Après ça, tout s’est compliqué. On a vécu une quatorzaine dans la capitale. On a ensuite essayé d’en partir, mais, après quinze heures de bus, on nous a reconfinés dans la campagne. Et cela n’a pas été simple, car on était séparés. Chacun avait sa chambre, et on avait interdiction d’en sortir. Nos repas étaient déposés devant la porte, et une dame en combinaison venait régulièrement prendre notre température. Heureusement, on y est resté que trois jours, mais on nous a obligés à prendre un bus pour Oulan-Bator dès notre sortie. 

« Ne parlez pas français dans la rue »: le conseil de l’Ambassade française

Tristan : L’ambiance était très étrange, tout le monde était extrêmement vigilant avec les étrangers. À l’Ambassade française, on nous a même conseillé de sortir le moins possible dans la rue et de ne surtout pas y parler… français. On avait encore l’espoir fou de continuer le voyage, en avion peut-être, pour rejoindre l’Inde. Finalement, on a dû se rendre à l’évidence quand tous les pays du monde ont successivement fermé leurs frontières. Et on a fini par réussir à prendre un des très rares, et très prisés, avion pour quitter le pays et rejoindre la France. 

Un livre retraçant le voyage

Comment allez-vous valoriser ce que vous avez produit ? Et quelle est la suite pour vous deux ?

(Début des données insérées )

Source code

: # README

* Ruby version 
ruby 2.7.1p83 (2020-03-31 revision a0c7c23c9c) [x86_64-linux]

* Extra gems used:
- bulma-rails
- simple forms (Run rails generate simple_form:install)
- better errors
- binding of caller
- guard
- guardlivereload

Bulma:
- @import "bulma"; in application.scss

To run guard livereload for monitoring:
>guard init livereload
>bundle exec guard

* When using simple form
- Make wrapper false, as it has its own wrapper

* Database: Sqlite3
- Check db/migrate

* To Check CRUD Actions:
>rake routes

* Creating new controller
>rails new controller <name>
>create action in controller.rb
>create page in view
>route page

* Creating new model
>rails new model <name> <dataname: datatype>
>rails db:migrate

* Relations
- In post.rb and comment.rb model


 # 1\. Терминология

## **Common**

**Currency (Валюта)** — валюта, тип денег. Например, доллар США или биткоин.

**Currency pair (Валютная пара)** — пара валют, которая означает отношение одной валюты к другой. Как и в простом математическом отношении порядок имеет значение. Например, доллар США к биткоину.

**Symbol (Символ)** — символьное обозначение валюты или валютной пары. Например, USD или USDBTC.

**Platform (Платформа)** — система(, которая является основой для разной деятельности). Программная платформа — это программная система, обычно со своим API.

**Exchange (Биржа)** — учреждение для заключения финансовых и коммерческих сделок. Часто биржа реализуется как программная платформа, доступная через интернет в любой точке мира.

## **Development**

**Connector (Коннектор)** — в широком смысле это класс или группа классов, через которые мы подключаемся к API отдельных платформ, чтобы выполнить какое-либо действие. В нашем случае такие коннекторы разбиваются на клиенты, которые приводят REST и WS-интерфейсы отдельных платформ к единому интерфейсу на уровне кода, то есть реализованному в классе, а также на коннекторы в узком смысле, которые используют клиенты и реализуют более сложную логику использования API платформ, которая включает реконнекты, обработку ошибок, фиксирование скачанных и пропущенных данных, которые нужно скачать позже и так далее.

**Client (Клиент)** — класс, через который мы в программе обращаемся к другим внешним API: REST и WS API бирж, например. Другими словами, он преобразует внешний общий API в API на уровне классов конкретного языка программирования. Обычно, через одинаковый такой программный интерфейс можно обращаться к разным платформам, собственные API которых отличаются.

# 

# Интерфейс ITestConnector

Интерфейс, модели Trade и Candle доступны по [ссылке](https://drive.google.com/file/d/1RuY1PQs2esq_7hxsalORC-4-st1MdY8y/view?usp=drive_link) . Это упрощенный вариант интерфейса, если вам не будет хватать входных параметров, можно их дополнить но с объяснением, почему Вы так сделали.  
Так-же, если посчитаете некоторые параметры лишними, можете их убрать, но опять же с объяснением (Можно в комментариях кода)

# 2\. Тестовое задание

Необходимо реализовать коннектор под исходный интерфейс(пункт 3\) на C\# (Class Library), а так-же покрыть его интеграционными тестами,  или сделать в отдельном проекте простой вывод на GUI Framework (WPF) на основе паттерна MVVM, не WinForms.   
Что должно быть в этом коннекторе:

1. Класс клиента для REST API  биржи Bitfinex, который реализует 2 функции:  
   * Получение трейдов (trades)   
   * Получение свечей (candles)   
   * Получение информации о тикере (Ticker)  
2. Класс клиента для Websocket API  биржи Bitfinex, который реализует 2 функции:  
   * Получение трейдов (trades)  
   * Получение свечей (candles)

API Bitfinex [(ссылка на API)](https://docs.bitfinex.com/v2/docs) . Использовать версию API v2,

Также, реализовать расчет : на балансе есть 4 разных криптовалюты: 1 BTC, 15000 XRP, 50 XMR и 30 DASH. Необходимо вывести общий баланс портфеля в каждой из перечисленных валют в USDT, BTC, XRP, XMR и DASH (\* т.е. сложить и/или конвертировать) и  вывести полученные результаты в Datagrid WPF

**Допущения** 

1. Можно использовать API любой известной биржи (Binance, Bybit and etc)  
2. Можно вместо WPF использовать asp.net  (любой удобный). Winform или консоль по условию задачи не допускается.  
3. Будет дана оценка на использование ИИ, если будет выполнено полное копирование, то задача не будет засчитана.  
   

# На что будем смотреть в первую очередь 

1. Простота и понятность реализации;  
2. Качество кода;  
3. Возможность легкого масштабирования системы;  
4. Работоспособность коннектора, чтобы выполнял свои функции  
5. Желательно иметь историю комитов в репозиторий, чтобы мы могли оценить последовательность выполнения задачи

Lucas : Nous aimerions éditer un livre réunissant nos dessins et nos photographies. Il y a un gros travail de retouche et de tri en ce moment pour essayer de valoriser la production. Cela a été grisant de se replonger durant le confinement dans ce road trip inachevé, à travers les milliers d’images. Il faut faire des choix, tenter de prendre une direction ou une autre. C’est notre première collaboration, alors ce n’est pas évident ! 

Tristan : J’essaye de me replonger dans mes souvenirs pour raconter certaines de nos histoires à travers des dessins et de la bande dessinée. Le défi va être de mettre nos travaux en corrélation dans ce projet d’édition. J’essaye d’avance sur plusieurs projets de BD, tout en répondant aux commandes de dessins (Retrouvez son travail dans Le Zéphyr)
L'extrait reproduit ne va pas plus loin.